As I argued in another post (“How I would like to teach Econ 101”) the difference between microeconomy and macroeconomy is basically the introduction of money and price rigidities (and aggregation). However, when we target the NGDP level we basically fix MV in the equation of exchange and that means that we de facto “abolish” the macroeconomy. That also means that we effectively do away with recessions and inflationary and deflationary problems. In such a world the economic agents will not have to be concerned about nominal factors. In such a world the only thing that is important is real factors. In a nominally stable world the important economic decisions are what education to get, where to locate, how many hours to works etc. In a nominally unstable world all the time will be used to figure out how to hedge against this instability. Said in another way in a world where monetary institutions are constructed to ensure nominal stability either through a nominal GDP level target or Free Banking money becomes neutral.

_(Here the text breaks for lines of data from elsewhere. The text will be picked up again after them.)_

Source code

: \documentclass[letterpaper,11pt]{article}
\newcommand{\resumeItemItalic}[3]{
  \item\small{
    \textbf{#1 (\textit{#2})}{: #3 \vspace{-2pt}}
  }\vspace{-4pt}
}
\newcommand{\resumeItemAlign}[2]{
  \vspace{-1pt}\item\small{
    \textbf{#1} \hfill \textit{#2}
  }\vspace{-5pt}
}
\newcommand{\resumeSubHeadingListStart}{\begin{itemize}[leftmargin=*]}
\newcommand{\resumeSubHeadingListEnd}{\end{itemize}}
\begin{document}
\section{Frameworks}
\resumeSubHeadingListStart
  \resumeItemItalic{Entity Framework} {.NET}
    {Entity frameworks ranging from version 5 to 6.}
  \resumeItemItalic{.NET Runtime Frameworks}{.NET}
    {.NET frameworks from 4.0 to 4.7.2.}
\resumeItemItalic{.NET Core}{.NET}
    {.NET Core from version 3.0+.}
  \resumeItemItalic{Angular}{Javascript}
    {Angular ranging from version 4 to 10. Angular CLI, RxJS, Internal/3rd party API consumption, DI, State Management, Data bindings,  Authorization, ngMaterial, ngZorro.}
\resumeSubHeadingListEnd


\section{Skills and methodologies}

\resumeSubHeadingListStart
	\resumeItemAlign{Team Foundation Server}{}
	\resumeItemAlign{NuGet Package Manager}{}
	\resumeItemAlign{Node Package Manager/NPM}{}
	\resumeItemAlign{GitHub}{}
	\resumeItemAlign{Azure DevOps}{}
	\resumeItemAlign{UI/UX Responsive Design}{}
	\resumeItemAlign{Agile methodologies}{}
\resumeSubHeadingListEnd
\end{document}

A world of nominal stability obviously is what we desperately want. We don’t have that anymore. The great nominal stability – and therefore as real stability – of the Great Moderation is gone. So one would believe that it should be easy to convince everybody that nominal instability is at the core of our problems in Europe and the US.

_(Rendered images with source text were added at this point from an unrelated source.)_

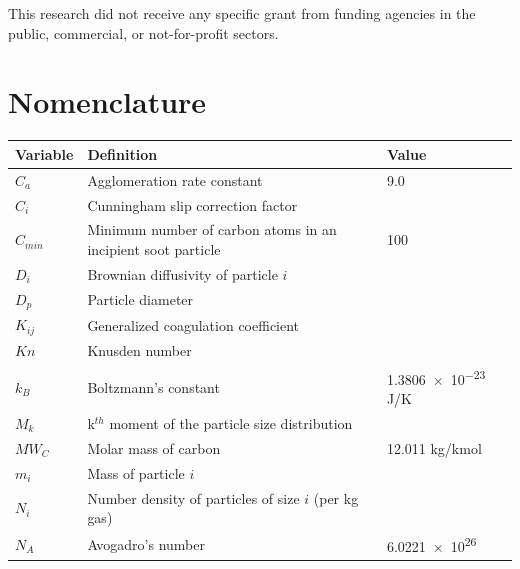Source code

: \documentclass[preprint,letterpaper]{elsarticle}
\begin{document}
This research did not receive any specific grant from funding agencies in the public, commercial, or not-for-profit sectors.


\section*{Nomenclature}
\label{s:nomenclature}

\noindent
{\small
\begin{tabularx}{\textwidth}{l >{\raggedright\arraybackslash}X l}
    \hline
    Variable        & Definition                               & Value \\
    \hline \hline
    $C_a$           & Agglomeration rate constant               & 9.0  \\
    $C_i$           & Cunningham slip correction factor         & \\
    $C_{min}$       & Minimum number of carbon atoms in an incipient soot particle & 100 \\
    $D_i$           & Brownian diffusivity of particle $i$      & \\       %
    $D_{p}$         & Particle diameter                         & \\       %
    $K_{ij}$        & Generalized coagulation coefficient       & \\        %
    $Kn$            & Knusden number                            & \\
    $k_B$           & Boltzmann's constant                      & \num{1.3806e-23} \si{J/K} \\
    $M_k$           & k$^{th}$ moment of the particle size distribution & \\  %
    $MW_C$          & Molar mass of carbon                      & 12.011 \si{kg/kmol} \\
    $m_i$           & Mass of particle $i$                      & \\    %
    $N_i$           & Number density of particles of size $i$ (per \si{kg} gas)  & \\   %
    $N_A$           & Avogadro's number                         & \num{6.0221e26} \\

\end{tabularx}}
\end{document}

However, very few economists and even fewer policy makers seem to get it. In fact it has often struck me as odd how many central bankers seem to have very little understanding of monetary theory and it sometimes even feels like they are not really interested in monetary matters. Why is that? And why do central bankers – in especially Europe – keep spending more time talking about fiscal reforms and labour market reform than about talking about ensuring nominal stability?
I believe that one of the reasons for this is that the Great Moderation basically made it economically rational for most of us not to care about monetary matters. We lived in a micro world where there where relatively few monetary distortions and money therefore had a very little impact on economic decisions.
Furthermore, because monetary policy was extremely credible and economic agents de facto expected the central banks to deliver a stable growth level path of nominal GDP monetary policy effectively became “endogenous” in the sense that it was really expectations (and our friend Chuck Norris) that ensured NGDP stability . Hence, during the Great Moderation any “overshoot” in money supply growth was counteracted by a similar drop in money-velocity (See also my earlier post on “The inverse relationship between central banks’ credibility and the credibility of monetarism”).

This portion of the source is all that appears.